Filed under things you never wanted to hear about again: cockroach milk is apparently the fad that just won’t die — kind of like the bugs themselves.
The apparent health benefits of cockroach milk got a ton of press in 2016, and now, the stomach-churning beverage is making the news rounds once again. According to multiple outlets, nutrient-rich cockroach milk is the latest superfood to watch for on menus and store shelves worldwide.
WTF is cockroach milk?
In short, it’s the cockroach equivalent of human breast milk. The female Pacific beetle, one of the rare cockroach species that gives birth to live bugs, feeds her babies milk.
In 2016, researchers dissected baby roaches and discovered that roach milk forms tiny crystals after being digested by the babies — and these crystallized milk particles are loaded with nutrients.
“The crystals are like a complete food – they have proteins, fats and sugars,” study co-author Sanchari Banerjee explained to the Times of India. “If you look into the protein sequences, they have all the essential amino acids.”
In fact, the team published a paper in the Journal of the International Union of Crystallography in 2016 concluding that cockroach milk is one of the most nutritious things you can drink. It has three times more calories than buffalo milk, which contains 236 calories and 9.2 grams of protein per cup. (Cockroach milk isn’t available just yet, meaning you’ll have to seek out your protein elsewhere. Here are some options.)
So Why Are We Talking About This Now?
The impetus for the renewed discussions around cockroach milk seems to be the South African company Gourmet Grubb, which is mentioned in nearly every recent story.
Established in 2017, the company sells ice cream made with insect milk, or entomilk, but it’s not clear whether the milk comes from roaches, specifically; Gourmet Grubb’s website simply states that its milk is “made from sustainably farmed insects.”
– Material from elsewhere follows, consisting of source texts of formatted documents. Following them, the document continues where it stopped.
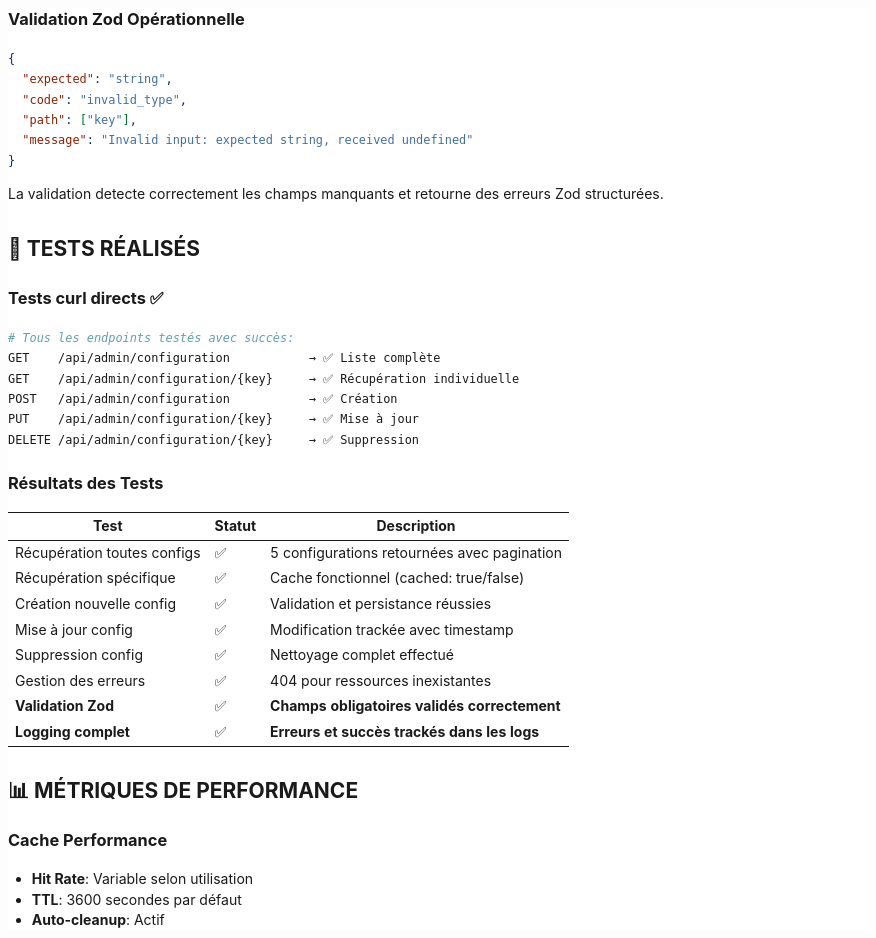 ### Validation Zod Opérationnelle
```json
{
  "expected": "string",
  "code": "invalid_type", 
  "path": ["key"],
  "message": "Invalid input: expected string, received undefined"
}
```

La validation detecte correctement les champs manquants et retourne des erreurs Zod structurées.

## 🧪 TESTS RÉALISÉS

### Tests curl directs ✅

```bash
# Tous les endpoints testés avec succès:
GET    /api/admin/configuration           → ✅ Liste complète
GET    /api/admin/configuration/{key}     → ✅ Récupération individuelle  
POST   /api/admin/configuration           → ✅ Création
PUT    /api/admin/configuration/{key}     → ✅ Mise à jour
DELETE /api/admin/configuration/{key}     → ✅ Suppression
```

### Résultats des Tests

| Test | Statut | Description |
|------|--------|-------------|
| Récupération toutes configs | ✅ | 5 configurations retournées avec pagination |
| Récupération spécifique | ✅ | Cache fonctionnel (cached: true/false) |
| Création nouvelle config | ✅ | Validation et persistance réussies |
| Mise à jour config | ✅ | Modification trackée avec timestamp |
| Suppression config | ✅ | Nettoyage complet effectué |
| Gestion des erreurs | ✅ | 404 pour ressources inexistantes |
| **Validation Zod** | ✅ | **Champs obligatoires validés correctement** |
| **Logging complet** | ✅ | **Erreurs et succès trackés dans les logs** |

## 📊 MÉTRIQUES DE PERFORMANCE

### Cache Performance
- **Hit Rate**: Variable selon utilisation
- **TTL**: 3600 secondes par défaut
- **Auto-cleanup**: Actif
The company’s website proclaims:
We believe insects are the future of super foods. They are chock-full of ingredients and have the added benefit of being environmentally friendly and sustainable. Plus, they are a fantastic source of protein.
Is Cockroach Milk Really the Next Big Superfood?
Probably not. As The Independent reports, it takes a lot of cockroaches to make ample amounts of milk for human consumption. Plus, there’s not enough research to make this nauseating food appealing.
“On one hand, insect farms can be easily greener and more sustainable than bovine farming,” nutritionist Martina Della Vedova told The Independent. “But on the other hand, we don’t know what the effect of this food on us in the long term is and if there is a daily maximum amount we should consider. More studies and investigation should be conducted.”
Not to mention, there are plenty of other nutritious foods that more appetizing.